L’agence RDAI met à disposition une famille en châtaigner très attachante, famille Robinson dessinée par Rena Dumas en 1993, initiant une activité nouvelle pour l’agence, disponible début 2026. Rena avait imaginé un ensemble de mobilier qui n’était pas « contraint par la définition des pièces et permettait de modifier ses habitudes de vie, simplement ». Quatre meubles à emporter avec soi, en particulier le tabouret et sa table, pliants, une console. L’ensemble respecte la version originelle, dont un exemplaire était exposé en regard de la nouvelle réalisation. Le bois massif, les coupes apparentes. Le poids du paravent lui, exigeant à la fabrication une montée en température (à l’étuvée) pour le tressage, implique au final deux personnes pour son déplacement. Julia Capp et Denis Montel, Robinson ont souhaité cette renaissance réalisée par l’atelier Chatersèn à partir de bois français.
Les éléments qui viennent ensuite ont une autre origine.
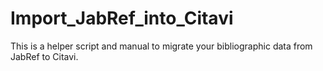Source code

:# Import_JabRef_into_Citavi
This is a helper script and manual to migrate your bibliographic data from JabRef to Citavi.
Une simplicité haut de gamme.


Détournement fétiche


Gaëlle Lauriot-Prévost rejoint les signatures de plasticiens et designers contemporains de MiniMasterpiece avec ce travail sur le bijou, qui dit-elle « envoie un signal: “je suis joyeux” ou “je veux qu’on me voie”, (…) est une parole silencieuse, une adresse à l’autre, un fétiche social». Maille en acier, argent 925 et résine, voilà la composition des bijoux Plis édités par la galerie. Ce n’est pas la première pièce de joaillerie de l’architecte, ni son premier détournement d’objet industriel, mais la maille métallique est ici domestiquée avec grâce. Un simple pliage, demandé en usine et fini à la main, est adouci et monté, puis décliné en bague, boucles d’oreilles, bracelet – ce dernier rappelle la fraise Renaissance. A essayer jusqu’au 25 octobre dans l’arrière-cour parisienne du sixième arrondissement de la galerie.